▶ [PROVIDED RECORDS]
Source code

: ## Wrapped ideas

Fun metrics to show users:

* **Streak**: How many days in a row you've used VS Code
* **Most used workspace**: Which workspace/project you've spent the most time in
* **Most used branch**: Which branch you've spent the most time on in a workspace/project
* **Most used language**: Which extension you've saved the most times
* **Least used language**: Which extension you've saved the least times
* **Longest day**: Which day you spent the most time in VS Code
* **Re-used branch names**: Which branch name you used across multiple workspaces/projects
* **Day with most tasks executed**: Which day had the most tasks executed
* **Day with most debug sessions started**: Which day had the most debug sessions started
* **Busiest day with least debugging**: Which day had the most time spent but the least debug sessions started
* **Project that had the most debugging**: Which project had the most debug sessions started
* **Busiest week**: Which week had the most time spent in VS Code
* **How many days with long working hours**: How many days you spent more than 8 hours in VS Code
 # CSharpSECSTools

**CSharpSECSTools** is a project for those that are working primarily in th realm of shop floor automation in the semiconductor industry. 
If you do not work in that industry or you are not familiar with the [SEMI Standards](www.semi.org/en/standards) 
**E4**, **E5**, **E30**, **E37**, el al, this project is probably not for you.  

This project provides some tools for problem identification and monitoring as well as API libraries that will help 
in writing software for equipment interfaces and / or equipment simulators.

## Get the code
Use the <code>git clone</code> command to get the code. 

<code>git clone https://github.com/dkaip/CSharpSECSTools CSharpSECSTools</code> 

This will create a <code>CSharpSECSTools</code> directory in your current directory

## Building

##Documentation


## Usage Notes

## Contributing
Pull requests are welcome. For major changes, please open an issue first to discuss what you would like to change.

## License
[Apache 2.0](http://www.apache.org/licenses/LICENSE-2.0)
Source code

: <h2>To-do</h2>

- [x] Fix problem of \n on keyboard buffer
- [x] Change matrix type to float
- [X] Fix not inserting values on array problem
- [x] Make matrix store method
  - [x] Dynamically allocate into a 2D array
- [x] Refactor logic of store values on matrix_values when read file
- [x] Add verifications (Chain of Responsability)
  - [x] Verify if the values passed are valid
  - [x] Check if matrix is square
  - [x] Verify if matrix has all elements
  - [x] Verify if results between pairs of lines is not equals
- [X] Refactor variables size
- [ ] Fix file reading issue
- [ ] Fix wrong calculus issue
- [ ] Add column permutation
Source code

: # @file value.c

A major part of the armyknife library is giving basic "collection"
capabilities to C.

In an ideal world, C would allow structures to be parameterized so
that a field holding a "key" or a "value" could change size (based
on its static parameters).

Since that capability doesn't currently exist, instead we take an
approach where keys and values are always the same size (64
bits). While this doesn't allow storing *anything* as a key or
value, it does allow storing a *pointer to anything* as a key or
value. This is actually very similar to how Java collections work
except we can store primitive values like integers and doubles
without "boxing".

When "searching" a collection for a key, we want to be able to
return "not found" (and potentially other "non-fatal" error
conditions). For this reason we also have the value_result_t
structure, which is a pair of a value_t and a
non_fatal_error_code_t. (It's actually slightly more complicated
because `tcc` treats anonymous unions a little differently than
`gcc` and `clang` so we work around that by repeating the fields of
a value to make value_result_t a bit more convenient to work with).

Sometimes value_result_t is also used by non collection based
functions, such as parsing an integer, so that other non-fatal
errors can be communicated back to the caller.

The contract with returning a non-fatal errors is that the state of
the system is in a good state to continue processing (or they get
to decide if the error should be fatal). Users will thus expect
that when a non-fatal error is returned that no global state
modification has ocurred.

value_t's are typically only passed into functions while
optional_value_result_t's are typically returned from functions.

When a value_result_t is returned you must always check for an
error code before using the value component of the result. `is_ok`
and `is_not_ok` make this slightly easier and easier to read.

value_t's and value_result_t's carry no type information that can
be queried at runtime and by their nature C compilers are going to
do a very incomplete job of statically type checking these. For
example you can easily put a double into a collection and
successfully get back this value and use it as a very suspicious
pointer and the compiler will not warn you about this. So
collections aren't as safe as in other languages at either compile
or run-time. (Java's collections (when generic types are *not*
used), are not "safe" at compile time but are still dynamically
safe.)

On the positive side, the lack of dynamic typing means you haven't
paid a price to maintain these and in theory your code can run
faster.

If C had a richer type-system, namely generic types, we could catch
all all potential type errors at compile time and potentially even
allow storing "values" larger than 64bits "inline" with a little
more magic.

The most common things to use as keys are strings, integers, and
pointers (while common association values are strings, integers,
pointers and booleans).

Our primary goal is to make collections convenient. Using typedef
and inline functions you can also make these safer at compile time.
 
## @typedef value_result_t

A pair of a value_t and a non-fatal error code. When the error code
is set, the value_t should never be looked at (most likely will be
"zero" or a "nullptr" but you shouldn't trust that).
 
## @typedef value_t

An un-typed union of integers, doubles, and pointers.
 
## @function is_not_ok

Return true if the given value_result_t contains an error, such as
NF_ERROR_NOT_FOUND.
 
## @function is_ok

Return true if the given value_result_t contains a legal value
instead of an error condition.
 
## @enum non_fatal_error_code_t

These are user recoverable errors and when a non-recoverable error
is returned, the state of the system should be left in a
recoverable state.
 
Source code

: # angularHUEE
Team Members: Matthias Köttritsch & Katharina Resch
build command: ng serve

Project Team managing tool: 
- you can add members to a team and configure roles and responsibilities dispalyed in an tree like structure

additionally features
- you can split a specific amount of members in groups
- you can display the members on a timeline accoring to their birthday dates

▶ [WORK REQUEST]
Where a line of the data contains "based", copy that line.

▶ [WRITTEN ANSWER]
that a field holding a "key" or a "value" could change size (based
Sometimes value_result_t is also used by non collection based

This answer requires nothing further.